The invention belongs to the technical field of riveting contacts, and particularly relates to a cooling device for a three-layer bidirectional riveting contact compound machine.

Background

The riveting contact is a basic element in the electromagnetic relay and can be divided into three basic structures, namely an integral rivet contact, a double-layer composite rivet contact and a three-layer composite rivet contact according to different purposes, in the manufacturing process, materials are sequentially filled into a material collecting hole of a riveting contact compounding machine according to the layer structure of the riveting contact, and then the riveting contact is manufactured through extrusion between a forming pier and the material collecting hole; in the process of riveting contact forming, in order to ensure the quality of riveting contacts, the riveting contacts need to be pressed at a lower temperature, and in the process of normally manufacturing the riveting contacts, a large amount of heat is accumulated in the aggregate holes due to continuous production, so that the quality of the riveting contacts is difficult to ensure, the yield is reduced, and the production cost and the production time are increased.

Disclosure of Invention

The invention aims to provide a cooling device for a three-layer bidirectional riveting contact compounding machine, which solves the problems in the background art.

In order to solve the technical problems, the invention is realized by the following technical scheme:

the invention relates to a cooling device for a three-layer bidirectional riveting contact compound machine, which comprises a shell, a cooling die and a forming die, wherein the cooling die is arranged outside the forming die and is arranged in the shell;

a fixing groove and a cooling groove are arranged in the shell, and the fixing groove is communicated with the cooling groove; the cooling die comprises a fixed cylinder, connecting plates, a cooling pipe, a fixed plate, a damping spring and a limiting column, wherein the fixed cylinder is installed in a fixed groove, the peripheral side surface of the fixed cylinder is connected with the connecting plates, the cooling pipe is in a spiral pipe shape, the cooling pipe is wound on the peripheral side surface of the fixed cylinder, and the cooling pipe penetrates through gaps among the connecting plates; one surface of the connecting plate is connected with a fixing plate, a plurality of limiting holes are formed in one surface of the fixing plate, limiting columns are fixedly installed in the limiting holes and movably connected with the shell, a plurality of damping springs are connected with one surface of the fixing plate, and one ends of the damping springs are fixedly connected with the shell;

the forming die comprises a limiting plate arranged on one surface of the forming die, the limiting plate is of an annular sheet structure, the size of the limiting plate is matched with that of the fixing barrel, a plurality of screw holes are formed in one surface of the fixing barrel, the limiting plate and the fixing barrel are fixedly connected through limiting bolts, and the limiting bolts are matched with the screw holes.
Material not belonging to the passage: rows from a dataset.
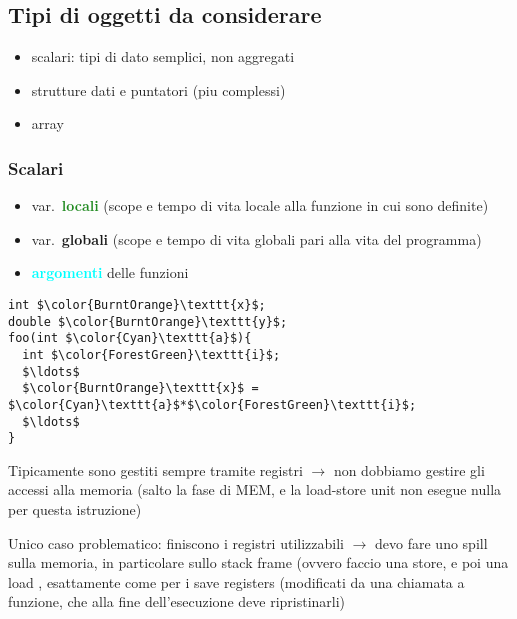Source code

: \subsection{Tipi di oggetti da considerare}

\begin{itemize}
  \item scalari: tipi di dato semplici, non aggregati
  \item strutture dati e puntatori (piu complessi)
  \item array
\end{itemize}

\subsubsection{Scalari}

\noindent\begin{minipage}[c]{.6\textwidth}
\begin{itemize}
  \item var.~\textcolor{ForestGreen}{\textbf{locali}} (scope e tempo di vita locale alla funzione in cui sono definite)
  \item var.~\textcolor{BurntOrange}{\textbf{globali}} (scope e tempo di vita globali pari alla vita del programma)
  \item \textcolor{Cyan}{\textbf{argomenti}} delle funzioni
\end{itemize}
\end{minipage}\hfill
\begin{minipage}[c]{.3\textwidth}
\begin{lstlisting}
int $\color{BurntOrange}\texttt{x}$;
double $\color{BurntOrange}\texttt{y}$;
foo(int $\color{Cyan}\texttt{a}$){
  int $\color{ForestGreen}\texttt{i}$;
  $\ldots$
  $\color{BurntOrange}\texttt{x}$ = $\color{Cyan}\texttt{a}$*$\color{ForestGreen}\texttt{i}$;
  $\ldots$
}\end{lstlisting}
\end{minipage}


Tipicamente sono gestiti sempre tramite registri $\rightarrow$ non dobbiamo gestire gli accessi alla memoria (salto la fase di MEM, e la load-store unit non esegue nulla per questa istruzione)

\begin{emphasize}
  Unico caso problematico: finiscono i registri utilizzabili $\rightarrow$ devo fare uno spill sulla memoria, in particolare sullo stack frame (ovvero faccio una store, e poi una load , esattamente come per i save registers (modificati da una chiamata a funzione, che alla fine dell'esecuzione deve ripristinarli)
\end{emphasize}

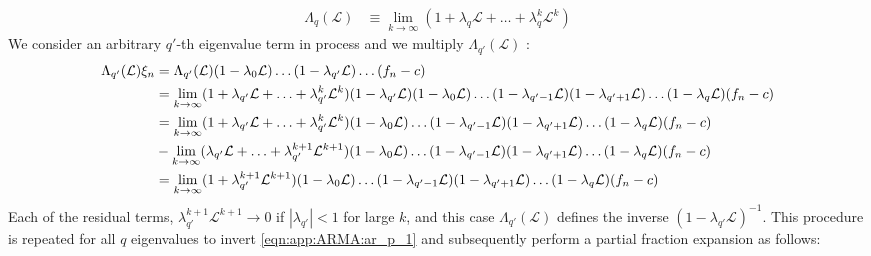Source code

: \begin{align}
\Lambda_q(\mathcal{L}) & \equiv \lim_{k\to \infty} (1 + \lambda_q \mathcal{L} + \hdots + \lambda_q^k\mathcal{L}^k) \label{eqn:app:AR_inverse_0}
\end{align}
We consider an arbitrary $q'$-th eigenvalue term in process and we multiply $\Lambda_{q'}(\mathcal{L})$ :
\begin{align}
 \Lambda_{q'}(\mathcal{L}) \xi_n &= 
 \Lambda_{q'}(\mathcal{L}) (1 - \lambda_{0} \mathcal{L}) \hdots (1 - \lambda_{q'} \mathcal{L}) \hdots(f_n - c) \\
 & = \lim_{k\to \infty} (1 + \lambda_{q'} \mathcal{L} + \hdots + \lambda_{q'}^k\mathcal{L}^k)  (1 - \lambda_{q'} \mathcal{L})(1 - \lambda_{0} \mathcal{L}) \hdots (1 - \lambda_{q'-1} \mathcal{L})  (1 - \lambda_{q'+1} \mathcal{L}) \hdots(1 - \lambda_{q} \mathcal{L})(f_n - c) \\
 & = \lim_{k\to \infty} (1 + \lambda_{q'} \mathcal{L} + \hdots + \lambda_{q'}^k\mathcal{L}^k)(1 - \lambda_{0} \mathcal{L}) \hdots (1 - \lambda_{q'-1} \mathcal{L})  (1 - \lambda_{q'+1} \mathcal{L}) \hdots(1 - \lambda_{q} \mathcal{L})(f_n - c) \\
  & - \lim_{k\to \infty} (\lambda_{q'} \mathcal{L} + \hdots + \lambda_{q'}^{k+1}\mathcal{L}^{k+1})(1 - \lambda_{0} \mathcal{L}) \hdots (1 - \lambda_{q'-1} \mathcal{L})  (1 - \lambda_{q'+1} \mathcal{L}) \hdots(1 - \lambda_{q} \mathcal{L})(f_n - c) \\
& = \lim_{k\to \infty}(1 + \lambda_{q'}^{k+1}\mathcal{L}^{k+1}) (1 - \lambda_{0} \mathcal{L}) \hdots (1 - \lambda_{q'-1} \mathcal{L})  (1 - \lambda_{q'+1} \mathcal{L})\hdots (1 - \lambda_{q} \mathcal{L})(f_n - c)
\end{align}
Each of the residual terms,  $\lambda_{q'}^{k+1}\mathcal{L}^{k+1} \to 0 $ if $|\lambda_{q'}| < 1$  for large $k$, and this case $\Lambda_{q'}(\mathcal{L})$ defines the inverse $(1 - \lambda_{q'} \mathcal{L})^{-1}$. This procedure is repeated for all $q$ eigenvalues to invert \cref{eqn:app:ARMA:ar_p_1} and subsequently perform a partial fraction expansion as follows:
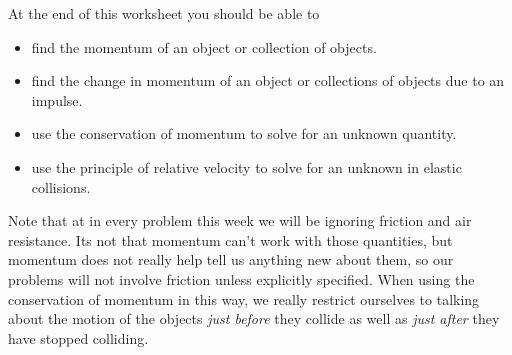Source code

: \documentclass[letterpaper,12pt]{article}
\title{\class}
\author{\examnum}
\date{\examdate}
\let\olditem\item
\renewcommand{\item}{\Needspace{6\baselineskip}\olditem}
\begin{document}
	
At the end of this worksheet you should be able to  
\begin{itemize}
	\item find the momentum of an object or collection of objects.
	\item find the change in momentum of an object or collections of objects due to an impulse.
	\item use the conservation of momentum to solve for an unknown quantity.
	\item use the principle of relative velocity to solve for an unknown in elastic collisions.
\end{itemize}

Note that at in every problem this week we will be ignoring friction and air resistance. Its not that momentum can't work with those quantities, but momentum does not really help tell us anything new about them, so our problems will not involve friction unless explicitly specified. When using the conservation of momentum in this way, we really restrict ourselves to talking about the motion of the objects \emph{just before} they collide as well as \emph{just after} they have stopped colliding.
\end{document}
Preferably, a plurality of drainage holes are formed in one surface of the shell, and the cooling pipe is led out of the drainage holes.
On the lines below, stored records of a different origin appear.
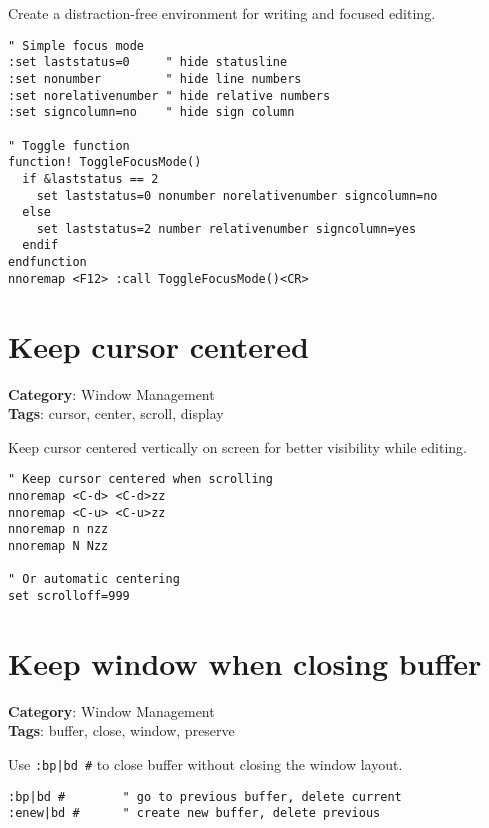 {{{{{{{{{{{{{{{{{{{Create a distraction-free environment for writing and focused editing.

\begin{Exa*}{}
\begin{Verbatim}[fontsize=\footnotesize, breaklines, breakanywhere]
" Simple focus mode
:set laststatus=0     " hide statusline
:set nonumber         " hide line numbers
:set norelativenumber " hide relative numbers
:set signcolumn=no    " hide sign column

" Toggle function
function! ToggleFocusMode()
  if &laststatus == 2
    set laststatus=0 nonumber norelativenumber signcolumn=no
  else
    set laststatus=2 number relativenumber signcolumn=yes
  endif
endfunction
nnoremap <F12> :call ToggleFocusMode()<CR>
\end{Verbatim}
\end{Exa*}

\section{Keep cursor centered}

\textbf{Category}: Window Management\\ \textbf{Tags}: cursor, center, scroll, display
\vspace{0.5cm}

Keep cursor centered vertically on screen for better visibility while editing.

\begin{Exa*}{}
\begin{Verbatim}[fontsize=\footnotesize, breaklines, breakanywhere]
" Keep cursor centered when scrolling
nnoremap <C-d> <C-d>zz
nnoremap <C-u> <C-u>zz
nnoremap n nzz
nnoremap N Nzz

" Or automatic centering
set scrolloff=999
\end{Verbatim}
\end{Exa*}

\section{Keep window when closing buffer}

\textbf{Category}: Window Management\\ \textbf{Tags}: buffer, close, window, preserve
\vspace{0.5cm}

Use {\footnotesize \Verb§:bp|bd #§} to close buffer without closing the window layout.

\begin{Exa*}{}
\begin{Verbatim}[fontsize=\footnotesize, breaklines, breakanywhere]
:bp|bd #        " go to previous buffer, delete current
:enew|bd #      " create new buffer, delete previous
\end{Verbatim}
\end{Exa*}

}}}}}}}}}}}}}}}}}}}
Preferably, the device further comprises a circulating pump and a refrigerant, wherein the circulating pump is connected with the cooling pipe, the refrigerant is installed in the cooling pipe, and the refrigerant comprises water.

Preferably, the connecting plate is obliquely arranged on the peripheral side surface of the fixed cylinder, and the inclination angle of the connecting plate is adapted to the pipeline inclination angle of the cooling pipe.
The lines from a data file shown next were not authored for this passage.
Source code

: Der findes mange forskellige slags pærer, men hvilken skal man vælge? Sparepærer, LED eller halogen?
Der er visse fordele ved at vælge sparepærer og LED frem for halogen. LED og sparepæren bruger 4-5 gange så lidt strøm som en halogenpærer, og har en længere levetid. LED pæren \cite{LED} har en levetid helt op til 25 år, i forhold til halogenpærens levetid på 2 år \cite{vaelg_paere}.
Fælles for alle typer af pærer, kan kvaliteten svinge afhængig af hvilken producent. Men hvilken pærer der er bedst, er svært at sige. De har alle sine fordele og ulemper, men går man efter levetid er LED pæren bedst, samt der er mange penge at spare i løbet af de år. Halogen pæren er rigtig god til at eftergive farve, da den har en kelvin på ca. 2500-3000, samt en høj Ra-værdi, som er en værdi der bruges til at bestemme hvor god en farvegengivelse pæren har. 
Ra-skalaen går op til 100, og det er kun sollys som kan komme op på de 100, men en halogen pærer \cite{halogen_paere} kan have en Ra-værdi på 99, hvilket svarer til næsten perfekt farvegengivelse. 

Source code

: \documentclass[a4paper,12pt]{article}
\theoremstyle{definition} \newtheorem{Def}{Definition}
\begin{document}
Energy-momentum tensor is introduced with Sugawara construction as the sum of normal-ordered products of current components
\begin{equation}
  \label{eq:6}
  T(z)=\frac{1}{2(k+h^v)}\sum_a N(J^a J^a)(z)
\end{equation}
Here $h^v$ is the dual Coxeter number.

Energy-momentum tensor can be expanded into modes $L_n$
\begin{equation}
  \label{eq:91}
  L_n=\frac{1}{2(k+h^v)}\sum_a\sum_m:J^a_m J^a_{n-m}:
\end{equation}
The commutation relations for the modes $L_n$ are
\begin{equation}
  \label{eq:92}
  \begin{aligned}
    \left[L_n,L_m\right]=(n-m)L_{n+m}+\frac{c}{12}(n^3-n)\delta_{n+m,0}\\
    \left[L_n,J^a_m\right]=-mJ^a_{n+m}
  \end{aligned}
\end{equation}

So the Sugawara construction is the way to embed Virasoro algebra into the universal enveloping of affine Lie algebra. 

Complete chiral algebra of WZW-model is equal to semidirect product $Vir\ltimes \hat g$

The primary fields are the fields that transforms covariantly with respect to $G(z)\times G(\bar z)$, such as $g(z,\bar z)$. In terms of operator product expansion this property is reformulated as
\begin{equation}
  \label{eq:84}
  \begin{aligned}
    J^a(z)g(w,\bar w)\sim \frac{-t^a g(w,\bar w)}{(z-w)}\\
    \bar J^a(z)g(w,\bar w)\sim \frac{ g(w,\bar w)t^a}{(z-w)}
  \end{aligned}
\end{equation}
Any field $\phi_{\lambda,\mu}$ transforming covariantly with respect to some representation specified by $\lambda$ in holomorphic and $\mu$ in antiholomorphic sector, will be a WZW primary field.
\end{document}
Preferably, the shell is mounted on the material cutter, one end of the forming die is provided with a sealing cover, and the forming die is matched with the forming pier.

Preferably, a clamping structure is further arranged in the fixing groove, and the fixing cylinder is limited in the fixing groove by the clamping structure.

The invention has the following beneficial effects:

according to the invention, the fixing cylinder absorbs heat in the forming die and transfers the heat into the cooling tube, then the heat is transferred out through the cooling tube, and a certain resilience force is formed in the shell of the cooling die through the mutual matching among the connecting plate, the fixing plate, the damping spring and the limiting column, so that the cooling die is prevented from being extruded and deformed in the forming process of riveting contacts and cannot be used.

Of course, it is not necessary for any product in which the invention is practiced to achieve all of the above-described advantages at the same time.

Drawings

In order to more clearly illustrate the technical solutions of the embodiments of the present invention, the drawings used in the description of the embodiments will be briefly introduced below, and it is obvious that the drawings in the following description are only some embodiments of the present invention, and it is obvious for those skilled in the art that other drawings can be obtained according to the drawings without creative efforts.

Fig. 1 is a schematic structural view of a cooling device for a three-layer bidirectional riveting contact compound machine according to the invention;

FIG. 2 is a front view of a cooling device for a three-layer bidirectional riveting contact compound machine according to the invention;

FIG. 3 is a schematic view of the cross-sectional structure A-A of FIG. 2;

FIG. 4 is a schematic view of the cooling die structure of the present invention;

FIG. 5 is a front view of a cooling die of the present invention;

FIG. 6 is a schematic view of the cross-sectional structure B-B in FIG. 5;

FIG. 7 is a side view of the cooling die of the present invention;

fig. 8 is a schematic view of the cross-sectional structure C-C in fig. 7.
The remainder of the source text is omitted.